Here's the formula I get.

f(x) = 2*3^(2x + 1)

f(0) = 2*3^(1)

f(0)= 6

f(-1) = 2*3^(-2 + 1)

f(-1) = 2*3^(-1)

f(-1) = 2/3

f(-2) = 2*3^(-2*2 + 1)

f(-2) = 2*3^(-4 +1)

f(-2) = 2*3^(-3)

f(-2) = 2/27

Since my answers do not agree with the given answers, I can do nothing more to help you.

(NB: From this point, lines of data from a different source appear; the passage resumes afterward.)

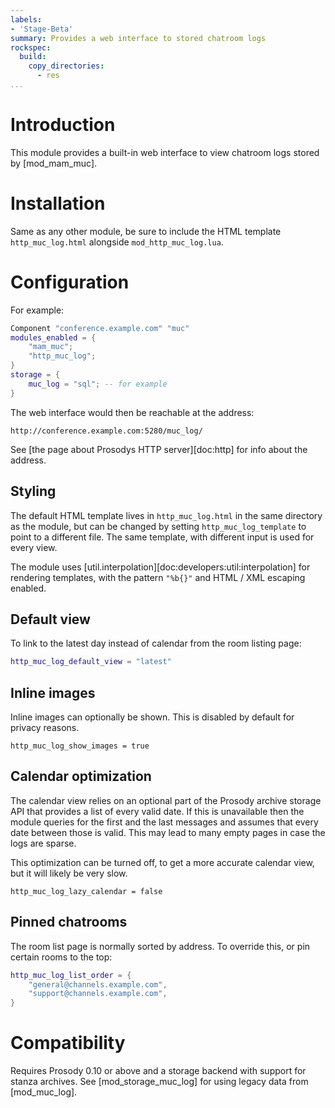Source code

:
 ```yaml
---
labels:
- 'Stage-Beta'
summary: Provides a web interface to stored chatroom logs
rockspec:
  build:
    copy_directories:
      - res
...
```


Introduction
============

This module provides a built-in web interface to view chatroom logs
stored by [mod\_mam\_muc].

Installation
============

Same as any other module, be sure to include the HTML template
`http_muc_log.html` alongside `mod_http_muc_log.lua`.

Configuration
=============

For example:

``` lua
Component "conference.example.com" "muc"
modules_enabled = {
    "mam_muc";
    "http_muc_log";
}
storage = {
    muc_log = "sql"; -- for example
}
```

The web interface would then be reachable at the address:

    http://conference.example.com:5280/muc_log/

See [the page about Prosodys HTTP server][doc:http] for info about the
address.

## Styling

The default HTML template lives in `http_muc_log.html` in the same
directory as the module, but can be changed by setting
`http_muc_log_template` to point to a different file. The same template,
with different input is used for every view.

The module uses [util.interpolation][doc:developers:util:interpolation]
for rendering templates, with the pattern `"%b{}"` and HTML / XML
escaping enabled.

## Default view

To link to the latest day instead of calendar from the room listing
page:

```lua
http_muc_log_default_view = "latest"
```

## Inline images

Inline images can optionally be shown. This is disabled by default for
privacy reasons.

``` {.lua}
http_muc_log_show_images = true
```

## Calendar optimization

The calendar view relies on an optional part of the Prosody archive
storage API that provides a list of every valid date. If this is
unavailable then the module queries for the first and the last messages
and assumes that every date between those is valid. This may lead to
many empty pages in case the logs are sparse.

This optimization can be turned off, to get a more accurate calendar
view, but it will likely be very slow.

``` {.lua}
http_muc_log_lazy_calendar = false
```

## Pinned chatrooms

The room list page is normally sorted by address. To override this, or
pin certain rooms to the top:

``` lua
http_muc_log_list_order = {
    "general@channels.example.com",
    "support@channels.example.com",
}
```

Compatibility
=============

Requires Prosody 0.10 or above and a storage backend with support for
stanza archives. See [mod\_storage\_muc\_log] for using legacy data from
[mod\_muc\_log].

I will pass this along to someone I know who will see through it.

sqdancefan

Answer:

The base of the exponential is 3, which is the factor by which output increases when input increases by 1.

Step-by-step explanation:

You are looking for "b" in ...

... f(x) = a·b^x

Filling in values from the table, you have

... 2/3 = a·b^(-3)

... 6 = a·b^(-1)

Dividing the latter by the former gives ...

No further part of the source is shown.